UFC 286 is all wrapped up. While it didn’t have the high tension thrills of 285, it was a pretty satisfying PPV all around. Leon Edwards put on what may have been the most complete performance of his career to put his rivalry with Kamaru Usman firmly to bed in the main event, while Justin Gaethje and Rafael Fiziev gave us exactly the war we’d hoped for in the co-main. Throw another submission highlight for Gunnar Nelson in there, and there was plenty of high level MMA on display.
So, is the UFC really going to shove another Colby Covington title shot on us? Is there any clear path for Gaethje back to a shot at the lightweight strap? And who’s the next top prospect that’s going to have to tangle with Jennifer Maia to get to the flyweight elite?
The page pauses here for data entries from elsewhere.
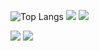 <!-- 
[![tkuramot's 42 stats](https://badge42.vercel.app/api/v2/clizjy5a8000609kzcf9kczes/stats?cursusId=9&coalitionId=61)](https://github.com/JaeSeoKim/badge42)
[![tkuramot's 42 stats](https://badge42.vercel.app/api/v2/clizjy5a8000609kzcf9kczes/stats?cursusId=21&coalitionId=308)](https://github.com/JaeSeoKim/badge42)
 -->

![Top Langs](https://github-readme-stats.vercel.app/api/top-langs/?username=tkuramot&langs_count=20&exclude_repo=cs50-introduction-to-game-development&layout=compact&theme=nord)
![](http://github-profile-summary-cards.vercel.app/api/cards/most-commit-language?username=tkuramot&theme=nord_dark)
![](http://github-profile-summary-cards.vercel.app/api/cards/profile-details?username=tkuramot&theme=nord_dark)
<!--
![](http://github-profile-summary-cards.vercel.app/api/cards/repos-per-language?username=tkuramot&theme=nord_dark)
-->
![](http://github-profile-summary-cards.vercel.app/api/cards/stats?username=tkuramot&theme=nord_dark)
![](http://github-profile-summary-cards.vercel.app/api/cards/productive-time?username=tkuramot&theme=nord_dark&utcOffset=8)
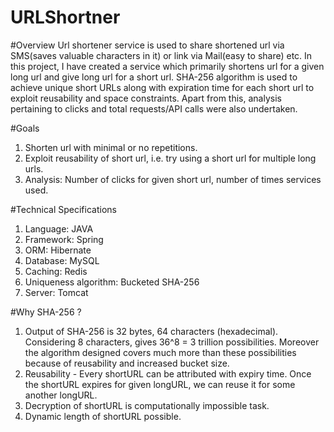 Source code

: # URLShortner

#Overview
Url shortener service is used to share shortened url via SMS(saves valuable characters
in it) or link via Mail(easy to share) etc. In this project, I have created a service which
primarily shortens url for a given long url and give long url for a short url. SHA-256
algorithm is used to achieve unique short URLs along with expiration time for each short
url to exploit reusability and space constraints. Apart from this, analysis pertaining to
clicks and total requests/API calls were also undertaken.

#Goals
1. Shorten url with minimal or no repetitions.
2. Exploit reusability of short url, i.e. try using a short url for multiple long urls.
3. Analysis: Number of clicks for given short url, number of times services used.

#Technical Specifications
1. Language: JAVA
2. Framework: Spring
3. ORM: Hibernate
4. Database: MySQL
5. Caching: Redis
6. Uniqueness algorithm: Bucketed SHA-256
7. Server: Tomcat

#Why SHA-256 ?
1) Output of SHA-256 is 32 bytes, 64 characters (hexadecimal). Considering 8
characters, gives 36^8 = 3 trillion possibilities. Moreover the algorithm designed
covers much more than these possibilities because of reusability and increased
bucket size.
2) Reusability - Every shortURL can be attributed with expiry time. Once the
shortURL expires for given longURL, we can reuse it for some another longURL.
3) Decryption of shortURL is computationally impossible task.
4) Dynamic length of shortURL possible.
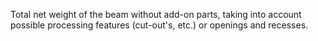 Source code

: ﻿Total net weight of the beam without add-on parts, taking into account possible processing features (cut-out's, etc.) or openings and recesses.
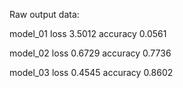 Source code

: 


Raw output data:

model_01
loss 3.5012
accuracy 0.0561

model_02
loss 0.6729
accuracy 0.7736

model_03
loss 0.4545
accuracy 0.8602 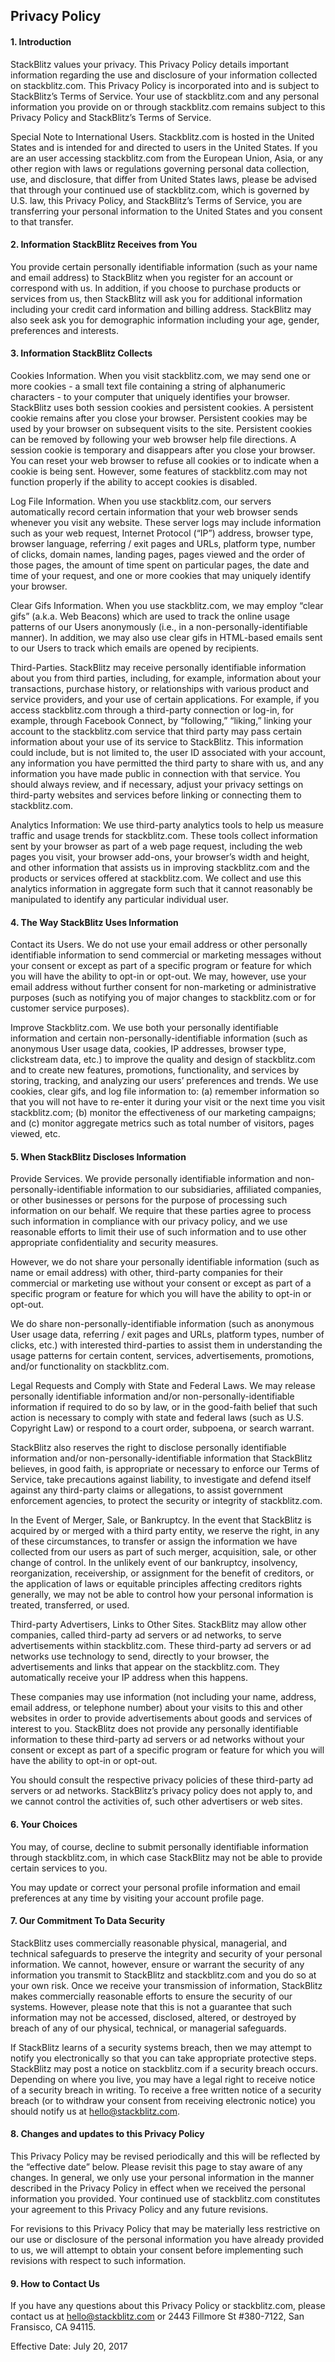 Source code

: Privacy Policy
--------------

#### 1\. Introduction

StackBlitz values your privacy. This Privacy Policy details important information regarding the use and disclosure of your information collected on stackblitz.com. This Privacy Policy is incorporated into and is subject to StackBlitz’s Terms of Service. Your use of stackblitz.com and any personal information you provide on or through stackblitz.com remains subject to this Privacy Policy and StackBlitz’s Terms of Service.

Special Note to International Users. Stackblitz.com is hosted in the United States and is intended for and directed to users in the United States. If you are an user accessing stackblitz.com from the European Union, Asia, or any other region with laws or regulations governing personal data collection, use, and disclosure, that differ from United States laws, please be advised that through your continued use of stackblitz.com, which is governed by U.S. law, this Privacy Policy, and StackBlitz’s Terms of Service, you are transferring your personal information to the United States and you consent to that transfer.

#### 2\. Information StackBlitz Receives from You

You provide certain personally identifiable information (such as your name and email address) to StackBlitz when you register for an account or correspond with us. In addition, if you choose to purchase products or services from us, then StackBlitz will ask you for additional information including your credit card information and billing address. StackBlitz may also seek ask you for demographic information including your age, gender, preferences and interests.

#### 3\. Information StackBlitz Collects

Cookies Information. When you visit stackblitz.com, we may send one or more cookies - a small text file containing a string of alphanumeric characters - to your computer that uniquely identifies your browser. StackBlitz uses both session cookies and persistent cookies. A persistent cookie remains after you close your browser. Persistent cookies may be used by your browser on subsequent visits to the site. Persistent cookies can be removed by following your web browser help file directions. A session cookie is temporary and disappears after you close your browser. You can reset your web browser to refuse all cookies or to indicate when a cookie is being sent. However, some features of stackblitz.com may not function properly if the ability to accept cookies is disabled.

Log File Information. When you use stackblitz.com, our servers automatically record certain information that your web browser sends whenever you visit any website. These server logs may include information such as your web request, Internet Protocol (“IP”) address, browser type, browser language, referring / exit pages and URLs, platform type, number of clicks, domain names, landing pages, pages viewed and the order of those pages, the amount of time spent on particular pages, the date and time of your request, and one or more cookies that may uniquely identify your browser.

Clear Gifs Information. When you use stackblitz.com, we may employ “clear gifs” (a.k.a. Web Beacons) which are used to track the online usage patterns of our Users anonymously (i.e., in a non-personally-identifiable manner). In addition, we may also use clear gifs in HTML-based emails sent to our Users to track which emails are opened by recipients.

Third-Parties. StackBlitz may receive personally identifiable information about you from third parties, including, for example, information about your transactions, purchase history, or relationships with various product and service providers, and your use of certain applications. For example, if you access stackblitz.com through a third-party connection or log-in, for example, through Facebook Connect, by “following,” “liking,” linking your account to the stackblitz.com service that third party may pass certain information about your use of its service to StackBlitz. This information could include, but is not limited to, the user ID associated with your account, any information you have permitted the third party to share with us, and any information you have made public in connection with that service. You should always review, and if necessary, adjust your privacy settings on third-party websites and services before linking or connecting them to stackblitz.com.

Analytics Information: We use third-party analytics tools to help us measure traffic and usage trends for stackblitz.com. These tools collect information sent by your browser as part of a web page request, including the web pages you visit, your browser add-ons, your browser’s width and height, and other information that assists us in improving stackblitz.com and the products or services offered at stackblitz.com. We collect and use this analytics information in aggregate form such that it cannot reasonably be manipulated to identify any particular individual user.

#### 4\. The Way StackBlitz Uses Information

Contact its Users. We do not use your email address or other personally identifiable information to send commercial or marketing messages without your consent or except as part of a specific program or feature for which you will have the ability to opt-in or opt-out. We may, however, use your email address without further consent for non-marketing or administrative purposes (such as notifying you of major changes to stackblitz.com or for customer service purposes).

Improve Stackblitz.com. We use both your personally identifiable information and certain non-personally-identifiable information (such as anonymous User usage data, cookies, IP addresses, browser type, clickstream data, etc.) to improve the quality and design of stackblitz.com and to create new features, promotions, functionality, and services by storing, tracking, and analyzing our users’ preferences and trends. We use cookies, clear gifs, and log file information to: (a) remember information so that you will not have to re-enter it during your visit or the next time you visit stackblitz.com; (b) monitor the effectiveness of our marketing campaigns; and (c) monitor aggregate metrics such as total number of visitors, pages viewed, etc.

#### 5\. When StackBlitz Discloses Information

Provide Services. We provide personally identifiable information and non-personally-identifiable information to our subsidiaries, affiliated companies, or other businesses or persons for the purpose of processing such information on our behalf. We require that these parties agree to process such information in compliance with our privacy policy, and we use reasonable efforts to limit their use of such information and to use other appropriate confidentiality and security measures.

However, we do not share your personally identifiable information (such as name or email address) with other, third-party companies for their commercial or marketing use without your consent or except as part of a specific program or feature for which you will have the ability to opt-in or opt-out.

We do share non-personally-identifiable information (such as anonymous User usage data, referring / exit pages and URLs, platform types, number of clicks, etc.) with interested third-parties to assist them in understanding the usage patterns for certain content, services, advertisements, promotions, and/or functionality on stackblitz.com.

Legal Requests and Comply with State and Federal Laws. We may release personally identifiable information and/or non-personally-identifiable information if required to do so by law, or in the good-faith belief that such action is necessary to comply with state and federal laws (such as U.S. Copyright Law) or respond to a court order, subpoena, or search warrant.

StackBlitz also reserves the right to disclose personally identifiable information and/or non-personally-identifiable information that StackBlitz believes, in good faith, is appropriate or necessary to enforce our Terms of Service, take precautions against liability, to investigate and defend itself against any third-party claims or allegations, to assist government enforcement agencies, to protect the security or integrity of stackblitz.com.

In the Event of Merger, Sale, or Bankruptcy. In the event that StackBlitz is acquired by or merged with a third party entity, we reserve the right, in any of these circumstances, to transfer or assign the information we have collected from our users as part of such merger, acquisition, sale, or other change of control. In the unlikely event of our bankruptcy, insolvency, reorganization, receivership, or assignment for the benefit of creditors, or the application of laws or equitable principles affecting creditors rights generally, we may not be able to control how your personal information is treated, transferred, or used.

Third-party Advertisers, Links to Other Sites. StackBlitz may allow other companies, called third-party ad servers or ad networks, to serve advertisements within stackblitz.com. These third-party ad servers or ad networks use technology to send, directly to your browser, the advertisements and links that appear on the stackblitz.com. They automatically receive your IP address when this happens.

These companies may use information (not including your name, address, email address, or telephone number) about your visits to this and other websites in order to provide advertisements about goods and services of interest to you. StackBlitz does not provide any personally identifiable information to these third-party ad servers or ad networks without your consent or except as part of a specific program or feature for which you will have the ability to opt-in or opt-out.

You should consult the respective privacy policies of these third-party ad servers or ad networks. StackBlitz’s privacy policy does not apply to, and we cannot control the activities of, such other advertisers or web sites.

#### 6\. Your Choices

You may, of course, decline to submit personally identifiable information through stackblitz.com, in which case StackBlitz may not be able to provide certain services to you.

You may update or correct your personal profile information and email preferences at any time by visiting your account profile page.

#### 7\. Our Commitment To Data Security

StackBlitz uses commercially reasonable physical, managerial, and technical safeguards to preserve the integrity and security of your personal information. We cannot, however, ensure or warrant the security of any information you transmit to StackBlitz and stackblitz.com and you do so at your own risk. Once we receive your transmission of information, StackBlitz makes commercially reasonable efforts to ensure the security of our systems. However, please note that this is not a guarantee that such information may not be accessed, disclosed, altered, or destroyed by breach of any of our physical, technical, or managerial safeguards.

If StackBlitz learns of a security systems breach, then we may attempt to notify you electronically so that you can take appropriate protective steps. StackBlitz may post a notice on stackblitz.com if a security breach occurs. Depending on where you live, you may have a legal right to receive notice of a security breach in writing. To receive a free written notice of a security breach (or to withdraw your consent from receiving electronic notice) you should notify us at [](mailto:hello@stackblitz.com)[hello@stackblitz.com](mailto:hello@stackblitz.com).

#### 8\. Changes and updates to this Privacy Policy

This Privacy Policy may be revised periodically and this will be reflected by the “effective date” below. Please revisit this page to stay aware of any changes. In general, we only use your personal information in the manner described in the Privacy Policy in effect when we received the personal information you provided. Your continued use of stackblitz.com constitutes your agreement to this Privacy Policy and any future revisions.

For revisions to this Privacy Policy that may be materially less restrictive on our use or disclosure of the personal information you have already provided to us, we will attempt to obtain your consent before implementing such revisions with respect to such information.

#### 9\. How to Contact Us

If you have any questions about this Privacy Policy or stackblitz.com, please contact us at [](mailto:hello@stackblitz.com)[hello@stackblitz.com](mailto:hello@stackblitz.com) or 2443 Fillmore St #380-7122, San Fransisco, CA 94115.

Effective Date: July 20, 2017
To answer those questions—and a bunch of other stuff—I’ll be using the classic Silva/Shelby fight booking methodology from the UFC of years past. That means pitting winners against winners, losers against losers, and similarly tenured talent up against one another. Hopefully, by following that model, a few of these bout ideas will actually make it off the page and into the Octagon. Now, let’s get to the fights!
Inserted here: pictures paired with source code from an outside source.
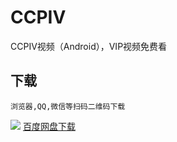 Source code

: # CCPIV
CCPIV视频（Android），VIP视频免费看
 
## 下载
    浏览器,QQ,微信等扫码二维码下载
![](http://ac-QMTBhNKI.clouddn.com/e64294c2de699ed1b685.png) 
    [百度网盘下载](https://pan.baidu.com/s/1i5u3PR3)
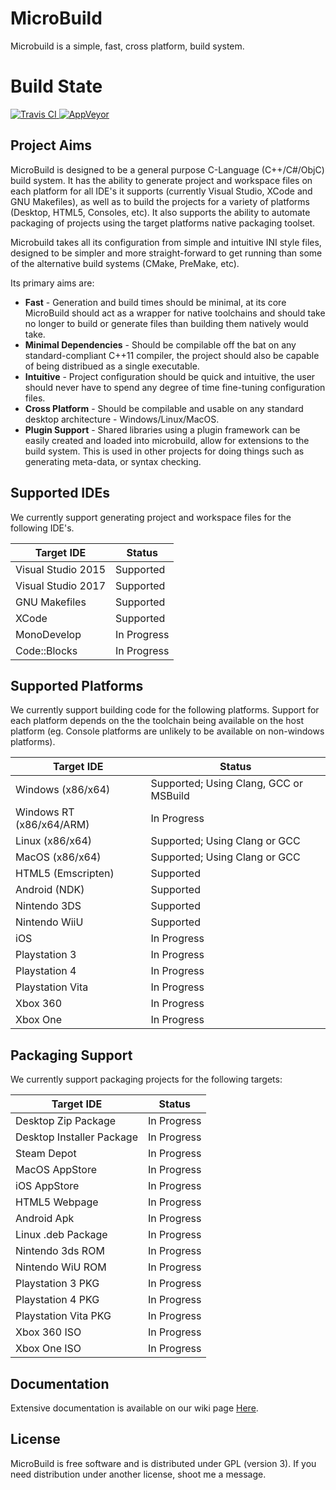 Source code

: # MicroBuild
Microbuild is a simple, fast, cross platform, build system.

# Build State
<a href="https://travis-ci.org/TwinDrills/MicroBuild">
  <img alt="Travis CI"
       src="https://travis-ci.org/TwinDrills/MicroBuild.svg?branch=master"/>
</a>
<a href="https://ci.appveyor.com/project/TwinDrills/microbuild">
  <img alt="AppVeyor"
       src="https://ci.appveyor.com/api/projects/status/dufpylwdhvinr7m7?svg=true"/>
</a>

## Project Aims
MicroBuild is designed to be a general purpose C-Language (C++/C#/ObjC) build system. It has the ability to generate project and workspace files on each platform for all IDE's it supports (currently Visual Studio, XCode and GNU Makefiles), as well as to build the projects for a variety of platforms (Desktop, HTML5, Consoles, etc). It also supports the ability to automate packaging of projects using the target platforms native packaging toolset.

Microbuild takes all its configuration from simple and intuitive INI style files, designed to be simpler and more straight-forward to get running than some of the alternative build systems (CMake, PreMake, etc).

Its primary aims are:

+ __Fast__ - Generation and build times should be minimal, at its core MicroBuild should act as a wrapper for native toolchains and should take no longer to build or generate files than building them natively would take.
+ __Minimal Dependencies__ - Should be compilable off the bat on any standard-compliant C++11 compiler, the project should also be capable of being distribued as a single executable.
+ __Intuitive__ - Project configuration should be quick and intuitive, the user should never have to spend any degree of time fine-tuning configuration files.
+ __Cross Platform__ - Should be compilable and usable on any standard desktop architecture - Windows/Linux/MacOS.
+ __Plugin Support__ - Shared libraries using a plugin framework can be easily created and loaded into microbuild, allow for extensions to the build system. This is used in other projects for doing things such as generating meta-data, or syntax checking.

## Supported IDEs
We currently support generating project and workspace files for the following IDE's.

| Target IDE             | Status          |
| ---------------------- | --------------- |
| Visual Studio 2015     | Supported       |
| Visual Studio 2017     | Supported       |
| GNU Makefiles          | Supported       |
| XCode                  | Supported       |
| MonoDevelop            | In Progress     |
| Code::Blocks           | In Progress     |

## Supported Platforms
We currently support building code for the following platforms. Support for each platform depends on the the toolchain being available on the host platform (eg. Console platforms are unlikely to be available on non-windows platforms).

| Target IDE               | Status                                       |
| ------------------------ | -------------------------------------------- |
| Windows (x86/x64)        | Supported; Using Clang, GCC or MSBuild       |
| Windows RT (x86/x64/ARM) | In Progress                                  |
| Linux (x86/x64)          | Supported; Using Clang or GCC                |
| MacOS (x86/x64)          | Supported; Using Clang or GCC                |
| HTML5 (Emscripten)       | Supported                                    |
| Android (NDK)            | Supported                                    |
| Nintendo 3DS             | Supported                                    |
| Nintendo WiiU            | Supported                                    |
| iOS                      | In Progress                                  |
| Playstation 3            | In Progress                                  |
| Playstation 4            | In Progress                                  |
| Playstation Vita         | In Progress                                  |
| Xbox 360                 | In Progress                                  |
| Xbox One                 | In Progress                                  |

## Packaging Support
We currently support packaging projects for the following targets:

| Target IDE                 | Status                                       |
| -------------------------- | -------------------------------------------- |
| Desktop Zip Package        | In Progress                                  |
| Desktop Installer Package  | In Progress                                  |
| Steam Depot                | In Progress                                  |
| MacOS AppStore             | In Progress                                  |
| iOS AppStore               | In Progress                                  |
| HTML5 Webpage              | In Progress                                  |
| Android Apk                | In Progress                                  |
| Linux .deb Package         | In Progress                                  |
| Nintendo 3ds ROM           | In Progress                                  |
| Nintendo WiU ROM           | In Progress                                  |
| Playstation 3 PKG          | In Progress                                  |
| Playstation 4 PKG          | In Progress                                  |
| Playstation Vita PKG       | In Progress                                  |
| Xbox 360 ISO               | In Progress                                  |
| Xbox One ISO               | In Progress                                  |

## Documentation
Extensive documentation is available on our wiki page <a href="https://github.com/TLeonardUK/MicroBuild/wiki">Here</a>.

## License
MicroBuild is free software and is distributed under GPL (version 3). If you need distribution under another license, shoot me a message.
A fantastic fight from Leon Edwards who made a couple of small, fundamental adjustments going into this bout that seem to have finely tuned his game to beating Kamaru Usman. First and foremost, Edwards almost entirely went away from head strikes for this fight. It’s a strange move for just about anyone to make in MMA, since striking to the head is the easiest way to do damage that catches the eye of the judges. But, for Edwards—who has long struggled to keep his back off the cage—it proved to a truly brilliant tactic. With less focus on letting his hands go in a quickly collapsing pocket, ‘Rocky’ was able to put a lot more emphasis on his circling footwork, maintaining exactly the range he needed for his kicking game.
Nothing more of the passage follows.